Oct 19 2012
Everyone rode donkeys into Jerusalem, no big news there! So what’s so extraordinary about Jesus on a donkey? The answer is revealed in the cry of the people “Blessed is he who comes in the name of the Lord! Blessed is the king of Israel!” This changed everything! Kings don’t ride donkeys! They ride horses! A king on a donkey is the equivalent of your country’s president arriving in a common delivery vehicle; driving it himself of course! But the people loved it! They cheered it! Well wouldn’t you? If my president arrived driving a common delivery vehicle I would say “Wow, a man of the people, a man of humility, someone down-to-earth. I’d like to know this guy!” This was Jesus; very different, so refreshing, so real!
♦ If Jesus was the humble king, John the Baptist was the humble prophet.
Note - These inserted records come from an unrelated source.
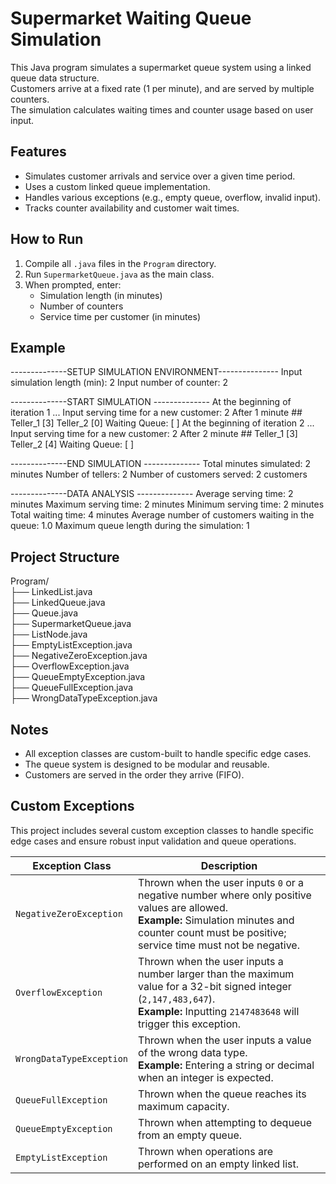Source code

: # Supermarket Waiting Queue Simulation

This Java program simulates a supermarket queue system using a linked queue data structure.  
Customers arrive at a fixed rate (1 per minute), and are served by multiple counters.  
The simulation calculates waiting times and counter usage based on user input.

## Features

- Simulates customer arrivals and service over a given time period.
- Uses a custom linked queue implementation.
- Handles various exceptions (e.g., empty queue, overflow, invalid input).
- Tracks counter availability and customer wait times.

## How to Run

1. Compile all `.java` files in the `Program` directory.
2. Run `SupermarketQueue.java` as the main class.
3. When prompted, enter:
   - Simulation length (in minutes)
   - Number of counters
   - Service time per customer (in minutes)

## Example
--------------SETUP SIMULATION ENVIRONMENT---------------
Input simulation length (min): 2
Input number of counter: 2

--------------START SIMULATION --------------
At the beginning of iteration 1 ...
Input serving time for a new customer: 2
After 1 minute ##
Teller_1 [3] Teller_2 [0] Waiting Queue: [ ]
At the beginning of iteration 2 ...
Input serving time for a new customer: 2
After 2 minute ##
Teller_1 [3] Teller_2 [4] Waiting Queue: [ ]

--------------END SIMULATION --------------
Total minutes simulated: 2 minutes
Number of tellers: 2
Number of customers served: 2 customers

--------------DATA ANALYSIS --------------
Average serving time: 2 minutes
Maximum serving time: 2 minutes
Minimum serving time: 2 minutes
Total waiting time: 4 minutes
Average number of customers waiting in the queue: 1.0
Maximum queue length during the simulation: 1

## Project Structure

Program/  
├── LinkedList.java  
├── LinkedQueue.java  
├── Queue.java  
├── SupermarketQueue.java  
├── ListNode.java  
├── EmptyListException.java  
├── NegativeZeroException.java  
├── OverflowException.java  
├── QueueEmptyException.java  
├── QueueFullException.java  
├── WrongDataTypeException.java  

## Notes

- All exception classes are custom-built to handle specific edge cases.  
- The queue system is designed to be modular and reusable.  
- Customers are served in the order they arrive (FIFO).

## Custom Exceptions

This project includes several custom exception classes to handle specific edge cases and ensure robust input validation and queue operations.

| Exception Class             | Description |
|----------------------------|-------------|
| `NegativeZeroException`    | Thrown when the user inputs `0` or a negative number where only positive values are allowed. <br>**Example:** Simulation minutes and counter count must be positive; service time must not be negative. |
| `OverflowException`        | Thrown when the user inputs a number larger than the maximum value for a 32-bit signed integer (`2,147,483,647`). <br>**Example:** Inputting `2147483648` will trigger this exception. |
| `WrongDataTypeException`   | Thrown when the user inputs a value of the wrong data type. <br>**Example:** Entering a string or decimal when an integer is expected. |
| `QueueFullException`       | Thrown when the queue reaches its maximum capacity. |
| `QueueEmptyException`      | Thrown when attempting to dequeue from an empty queue. |
| `EmptyListException`       | Thrown when operations are performed on an empty linked list. |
In Luke 7.24-28 Jesus questions the people who met John asking, “What did you go out into the wilderness to see? A reed swayed by the wind? If not, what did you go out to see? A man dressed in fine clothes? No, those who wear expensive clothes and indulge in luxury are in palaces. But what did you go out to see? A prophet? Yes, I tell you, and more than a prophet. This is the one about whom it is written: ‘I will send my messenger ahead of you, who will prepare your way before you.’” Interesting questions; I wonder what Jesus would have asked us? Perhaps, “When you went to church what do you expect to see? A man swayed by religious expectation? A man dressed in fine clothes? No, those who wear expensive clothes and indulge in luxury are in parliament buildings. But what did you go to see? Someone who hears from God?” I hope that’s what we go for! I certainly hope we don’t insist on fine clothes! Churches don’t do that do they? Na; we all think jeans are fine, right? Ahem. Good old John, I like him. He wasn’t just prophetic in speech.
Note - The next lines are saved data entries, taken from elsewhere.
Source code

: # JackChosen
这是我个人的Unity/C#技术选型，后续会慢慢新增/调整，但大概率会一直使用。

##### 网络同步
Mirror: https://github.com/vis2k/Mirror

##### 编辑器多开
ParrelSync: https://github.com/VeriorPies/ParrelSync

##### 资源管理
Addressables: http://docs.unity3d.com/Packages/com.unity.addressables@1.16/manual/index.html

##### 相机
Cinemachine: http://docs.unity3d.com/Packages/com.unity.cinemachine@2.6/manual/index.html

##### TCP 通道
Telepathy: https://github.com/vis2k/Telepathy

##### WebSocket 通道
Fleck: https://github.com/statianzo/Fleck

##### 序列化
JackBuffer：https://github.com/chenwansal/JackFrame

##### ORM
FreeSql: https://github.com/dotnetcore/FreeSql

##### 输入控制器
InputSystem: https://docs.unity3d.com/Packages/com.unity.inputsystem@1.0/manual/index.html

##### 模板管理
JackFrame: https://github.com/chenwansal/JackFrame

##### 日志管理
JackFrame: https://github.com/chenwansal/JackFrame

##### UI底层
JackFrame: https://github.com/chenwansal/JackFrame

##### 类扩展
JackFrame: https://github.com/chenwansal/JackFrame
Well Jesus set an example with humble transport and John set an example with humble clothes, but let’s not stop there; what about humble positions? In Luke 14.7-11 Jesus is visiting a religious leader’s home and notices how his guests, who are probably religious too, are grabbing all the most important places. Clearly they wanted to be next to those who were most honoured to appear important. So Jesus used the occasion to teach them something about humility saying, “When you are invited, take the lowest place…For all those who exalt themselves will be humbled, and those who humble themselves will be exalted.” I am sure his words left quite a few red faces in the room.
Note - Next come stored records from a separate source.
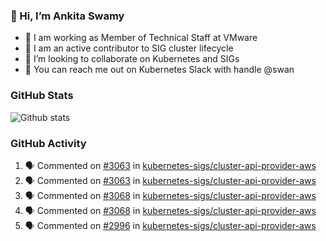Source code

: ### 👋 Hi, I’m Ankita Swamy 

- 💼 I am working as Member of Technical Staff at VMware
- 👀 I am an active contributor to SIG cluster lifecycle 
- 💞️ I’m looking to collaborate on Kubernetes and SIGs
- 💬 You can reach me out on Kubernetes Slack with handle @swan

### GitHub Stats
![Github stats](https://github-readme-stats.vercel.app/api?username=Ankitasw&count_private=true&show_icons=true&theme=tokyonight)

### GitHub Activity 
<!--START_SECTION:activity-->
1. 🗣 Commented on [#3063](https://github.com/kubernetes-sigs/cluster-api-provider-aws/issues/3063) in [kubernetes-sigs/cluster-api-provider-aws](https://github.com/kubernetes-sigs/cluster-api-provider-aws)
2. 🗣 Commented on [#3063](https://github.com/kubernetes-sigs/cluster-api-provider-aws/issues/3063) in [kubernetes-sigs/cluster-api-provider-aws](https://github.com/kubernetes-sigs/cluster-api-provider-aws)
3. 🗣 Commented on [#3068](https://github.com/kubernetes-sigs/cluster-api-provider-aws/issues/3068) in [kubernetes-sigs/cluster-api-provider-aws](https://github.com/kubernetes-sigs/cluster-api-provider-aws)
4. 🗣 Commented on [#3068](https://github.com/kubernetes-sigs/cluster-api-provider-aws/issues/3068) in [kubernetes-sigs/cluster-api-provider-aws](https://github.com/kubernetes-sigs/cluster-api-provider-aws)
5. 🗣 Commented on [#2996](https://github.com/kubernetes-sigs/cluster-api-provider-aws/issues/2996) in [kubernetes-sigs/cluster-api-provider-aws](https://github.com/kubernetes-sigs/cluster-api-provider-aws)
<!--END_SECTION:activity-->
People that visit our church often think the front seats are reserved for special people “like pastors and choir members” they say. Special people! No way! We are all equal in God’s eyes! All this business about fancy pastor’s chairs – thrones in some cases – come on folks, let’s hear Jesus loud and clear, “those who exalt themselves will be humbled.”
Ok that was the easy part, now for the hard bit. In Matthew 23.7-12 Jesus taught something which we religious leaders have conveniently forgotten. He said the Pharisees “love to be greeted in the marketplaces and to have men call them ‘Rabbi.’ “But you are not to be called ‘Rabbi,’ for you have only one Master, and you are all brothers. And do not call anyone on earth ‘father,’ for you have one Father, and he is in heaven. Nor are you to be called ‘teacher,’ for you have one Teacher, the Christ. The greatest among you will be your servant. For whoever exalts himself will be humbled, and whoever humbles himself will be exalted.” In other words; you are not to have religious titles. Hmmm … tick, tick, tick; think on it. I know leaders will want to fight and debate this, but that only proves Jesus’ point; religious leaders like their titles, they like being called Rabbi in the market place or wherever they may be. The equivalent of Rabbi today is Pastor or Reverend, or similar. I’m talking about the equivalent not the translation. Ouch! I know its pride piercing, but it’s true, and Jesus taught it! He wasn’t saying there are no rabbis or pastors, there obviously are. He was saying we are not to be called ‘Rabbi’ or ‘Pastor.’ Why? Well he makes it clear in verse 12 “Those who exalt themselves will be humbled.” Religious titles exalt us, using them is conceding ground to pride!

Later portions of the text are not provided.